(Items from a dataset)
┄┄┄┄┄┄

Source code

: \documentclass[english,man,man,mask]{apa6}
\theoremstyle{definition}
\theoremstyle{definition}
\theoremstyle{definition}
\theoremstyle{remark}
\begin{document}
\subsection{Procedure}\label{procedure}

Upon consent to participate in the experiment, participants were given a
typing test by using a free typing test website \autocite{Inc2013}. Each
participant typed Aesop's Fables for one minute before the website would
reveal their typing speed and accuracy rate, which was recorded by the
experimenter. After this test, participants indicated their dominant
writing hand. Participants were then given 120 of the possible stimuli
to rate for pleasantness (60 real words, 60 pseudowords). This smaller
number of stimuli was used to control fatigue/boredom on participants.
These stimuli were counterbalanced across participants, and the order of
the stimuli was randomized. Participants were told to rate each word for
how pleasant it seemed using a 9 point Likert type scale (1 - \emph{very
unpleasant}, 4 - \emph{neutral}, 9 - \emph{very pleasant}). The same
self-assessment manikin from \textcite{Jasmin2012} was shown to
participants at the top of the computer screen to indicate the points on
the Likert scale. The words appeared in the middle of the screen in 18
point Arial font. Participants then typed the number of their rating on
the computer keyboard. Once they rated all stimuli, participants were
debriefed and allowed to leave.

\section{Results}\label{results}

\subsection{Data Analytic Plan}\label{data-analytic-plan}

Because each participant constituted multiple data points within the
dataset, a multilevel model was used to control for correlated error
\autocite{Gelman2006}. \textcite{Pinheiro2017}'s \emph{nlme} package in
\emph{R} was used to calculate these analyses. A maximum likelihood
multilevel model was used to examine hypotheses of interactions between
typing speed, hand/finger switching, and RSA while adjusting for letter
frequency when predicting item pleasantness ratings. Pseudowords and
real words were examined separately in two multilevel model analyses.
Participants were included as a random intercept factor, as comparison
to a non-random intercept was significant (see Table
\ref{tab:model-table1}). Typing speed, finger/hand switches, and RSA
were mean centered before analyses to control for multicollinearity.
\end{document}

┄┄┄┄┄┄

* **About this task**
Output the lines above exactly, but only those between the line holding "typing speed, hand/finger" and the line holding "to a non-random", inclusive.

* **Finished exercise**
typing speed, hand/finger switching, and RSA while adjusting for letter
frequency when predicting item pleasantness ratings. Pseudowords and
real words were examined separately in two multilevel model analyses.
Participants were included as a random intercept factor, as comparison
to a non-random intercept was significant (see Table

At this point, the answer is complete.